What is being asked >> Write out each line of the entries below that holds the word "databáze".

Task inputs >>
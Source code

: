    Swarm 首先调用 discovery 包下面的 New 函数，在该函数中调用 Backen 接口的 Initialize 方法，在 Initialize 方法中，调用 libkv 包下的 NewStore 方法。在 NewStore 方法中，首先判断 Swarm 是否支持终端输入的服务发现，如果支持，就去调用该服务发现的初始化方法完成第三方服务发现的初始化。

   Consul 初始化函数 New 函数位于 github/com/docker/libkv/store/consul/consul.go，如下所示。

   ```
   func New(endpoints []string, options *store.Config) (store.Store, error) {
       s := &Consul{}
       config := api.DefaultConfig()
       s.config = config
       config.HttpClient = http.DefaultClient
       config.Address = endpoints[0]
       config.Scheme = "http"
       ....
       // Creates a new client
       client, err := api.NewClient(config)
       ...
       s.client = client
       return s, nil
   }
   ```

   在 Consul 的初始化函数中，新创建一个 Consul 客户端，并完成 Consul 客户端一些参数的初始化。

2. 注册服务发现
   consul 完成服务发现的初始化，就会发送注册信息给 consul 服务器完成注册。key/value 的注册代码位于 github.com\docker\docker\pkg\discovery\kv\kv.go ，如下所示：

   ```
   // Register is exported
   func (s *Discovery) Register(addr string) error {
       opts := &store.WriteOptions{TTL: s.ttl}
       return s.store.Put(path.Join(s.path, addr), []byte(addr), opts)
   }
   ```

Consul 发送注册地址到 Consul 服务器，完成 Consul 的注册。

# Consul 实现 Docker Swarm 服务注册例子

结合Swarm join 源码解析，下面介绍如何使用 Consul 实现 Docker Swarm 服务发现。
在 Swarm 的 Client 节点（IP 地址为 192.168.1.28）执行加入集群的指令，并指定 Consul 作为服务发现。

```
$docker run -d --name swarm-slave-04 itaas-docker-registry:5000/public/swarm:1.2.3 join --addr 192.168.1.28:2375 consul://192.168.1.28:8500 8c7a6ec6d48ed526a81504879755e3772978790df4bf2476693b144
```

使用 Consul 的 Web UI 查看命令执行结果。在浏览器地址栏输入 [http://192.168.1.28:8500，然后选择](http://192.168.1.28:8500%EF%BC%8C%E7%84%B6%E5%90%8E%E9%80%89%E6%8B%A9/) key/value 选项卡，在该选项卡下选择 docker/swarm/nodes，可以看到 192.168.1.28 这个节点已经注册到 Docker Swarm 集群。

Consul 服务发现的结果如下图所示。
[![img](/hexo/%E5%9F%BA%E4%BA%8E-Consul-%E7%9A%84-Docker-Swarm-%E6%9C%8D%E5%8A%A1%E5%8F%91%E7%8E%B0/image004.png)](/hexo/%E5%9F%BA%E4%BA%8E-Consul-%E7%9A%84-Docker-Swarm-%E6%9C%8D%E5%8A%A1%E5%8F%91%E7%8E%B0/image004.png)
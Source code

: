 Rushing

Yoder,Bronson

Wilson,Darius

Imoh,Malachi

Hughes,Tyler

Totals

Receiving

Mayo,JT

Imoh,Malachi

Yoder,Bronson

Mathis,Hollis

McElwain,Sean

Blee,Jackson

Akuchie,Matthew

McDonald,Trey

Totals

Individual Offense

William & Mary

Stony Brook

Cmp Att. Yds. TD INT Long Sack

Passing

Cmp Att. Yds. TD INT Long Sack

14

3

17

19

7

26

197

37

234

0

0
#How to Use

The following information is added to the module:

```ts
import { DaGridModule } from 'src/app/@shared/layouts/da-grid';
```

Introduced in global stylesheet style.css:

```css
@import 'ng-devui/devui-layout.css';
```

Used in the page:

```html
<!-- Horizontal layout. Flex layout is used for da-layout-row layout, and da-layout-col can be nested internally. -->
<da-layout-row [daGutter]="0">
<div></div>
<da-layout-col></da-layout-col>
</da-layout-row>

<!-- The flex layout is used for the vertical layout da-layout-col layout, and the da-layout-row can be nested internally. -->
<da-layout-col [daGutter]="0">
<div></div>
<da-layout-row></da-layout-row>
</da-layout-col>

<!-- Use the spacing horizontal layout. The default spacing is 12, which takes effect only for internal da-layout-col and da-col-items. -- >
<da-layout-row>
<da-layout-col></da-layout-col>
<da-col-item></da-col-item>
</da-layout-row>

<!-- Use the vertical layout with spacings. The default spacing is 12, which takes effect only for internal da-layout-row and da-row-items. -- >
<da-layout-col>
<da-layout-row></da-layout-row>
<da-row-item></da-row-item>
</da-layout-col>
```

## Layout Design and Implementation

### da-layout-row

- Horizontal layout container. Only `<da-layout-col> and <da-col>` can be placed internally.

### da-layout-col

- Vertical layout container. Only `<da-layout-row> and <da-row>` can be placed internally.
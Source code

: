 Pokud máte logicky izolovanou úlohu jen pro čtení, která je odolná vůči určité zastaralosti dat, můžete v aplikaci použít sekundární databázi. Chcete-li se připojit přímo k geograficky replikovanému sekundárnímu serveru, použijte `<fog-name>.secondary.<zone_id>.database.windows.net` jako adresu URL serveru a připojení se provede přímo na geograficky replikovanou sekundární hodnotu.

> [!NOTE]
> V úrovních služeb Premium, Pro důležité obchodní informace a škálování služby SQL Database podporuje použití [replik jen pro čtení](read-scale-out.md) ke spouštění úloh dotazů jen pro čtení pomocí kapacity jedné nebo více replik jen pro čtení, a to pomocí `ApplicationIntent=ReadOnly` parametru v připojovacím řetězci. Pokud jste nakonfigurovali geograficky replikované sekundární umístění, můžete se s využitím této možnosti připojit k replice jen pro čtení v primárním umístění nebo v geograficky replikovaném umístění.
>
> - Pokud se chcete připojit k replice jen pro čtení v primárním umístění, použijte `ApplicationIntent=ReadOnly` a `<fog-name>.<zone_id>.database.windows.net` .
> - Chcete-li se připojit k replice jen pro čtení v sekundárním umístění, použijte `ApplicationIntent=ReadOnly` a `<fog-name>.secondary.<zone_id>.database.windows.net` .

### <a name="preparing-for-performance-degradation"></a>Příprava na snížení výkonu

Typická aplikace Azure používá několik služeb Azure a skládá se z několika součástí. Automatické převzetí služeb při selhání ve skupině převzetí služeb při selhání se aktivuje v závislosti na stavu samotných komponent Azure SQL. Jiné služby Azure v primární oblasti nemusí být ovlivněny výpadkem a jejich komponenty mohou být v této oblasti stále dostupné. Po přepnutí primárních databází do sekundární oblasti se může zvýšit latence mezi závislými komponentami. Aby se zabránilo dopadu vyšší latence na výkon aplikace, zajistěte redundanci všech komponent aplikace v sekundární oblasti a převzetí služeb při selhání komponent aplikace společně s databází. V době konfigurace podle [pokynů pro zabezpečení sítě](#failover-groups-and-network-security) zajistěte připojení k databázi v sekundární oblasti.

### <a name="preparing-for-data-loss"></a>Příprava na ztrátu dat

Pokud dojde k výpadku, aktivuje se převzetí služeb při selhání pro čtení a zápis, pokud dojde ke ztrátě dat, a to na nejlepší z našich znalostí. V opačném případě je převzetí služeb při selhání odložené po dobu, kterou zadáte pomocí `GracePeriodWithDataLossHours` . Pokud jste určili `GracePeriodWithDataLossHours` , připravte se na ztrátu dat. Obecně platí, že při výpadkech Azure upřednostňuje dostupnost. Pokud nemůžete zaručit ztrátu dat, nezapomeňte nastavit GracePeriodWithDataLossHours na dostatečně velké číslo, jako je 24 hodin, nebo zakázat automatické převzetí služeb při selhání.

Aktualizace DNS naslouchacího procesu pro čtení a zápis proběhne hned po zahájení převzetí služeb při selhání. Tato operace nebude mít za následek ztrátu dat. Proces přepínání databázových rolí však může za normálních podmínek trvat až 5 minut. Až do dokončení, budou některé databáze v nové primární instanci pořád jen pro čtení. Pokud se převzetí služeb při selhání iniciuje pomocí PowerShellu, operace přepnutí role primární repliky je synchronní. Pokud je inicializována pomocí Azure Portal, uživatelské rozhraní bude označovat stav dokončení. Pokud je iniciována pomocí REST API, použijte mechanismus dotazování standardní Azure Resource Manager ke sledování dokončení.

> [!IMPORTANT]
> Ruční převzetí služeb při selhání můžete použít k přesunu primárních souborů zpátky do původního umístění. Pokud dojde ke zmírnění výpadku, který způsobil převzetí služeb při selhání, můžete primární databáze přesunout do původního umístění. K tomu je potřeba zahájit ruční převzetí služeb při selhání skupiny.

Answer below >>
Aktualizace DNS naslouchacího procesu pro čtení a zápis proběhne hned po zahájení převzetí služeb při selhání. Tato operace nebude mít za následek ztrátu dat. Proces přepínání databázových rolí však může za normálních podmínek trvat až 5 minut. Až do dokončení, budou některé databáze v nové primární instanci pořád jen pro čtení. Pokud se převzetí služeb při selhání iniciuje pomocí PowerShellu, operace přepnutí role primární repliky je synchronní. Pokud je inicializována pomocí Azure Portal, uživatelské rozhraní bude označovat stav dokončení. Pokud je iniciována pomocí REST API, použijte mechanismus dotazování standardní Azure Resource Manager ke sledování dokončení.
> Ruční převzetí služeb při selhání můžete použít k přesunu primárních souborů zpátky do původního umístění. Pokud dojde ke zmírnění výpadku, který způsobil převzetí služeb při selhání, můžete primární databáze přesunout do původního umístění. K tomu je potřeba zahájit ruční převzetí služeb při selhání skupiny.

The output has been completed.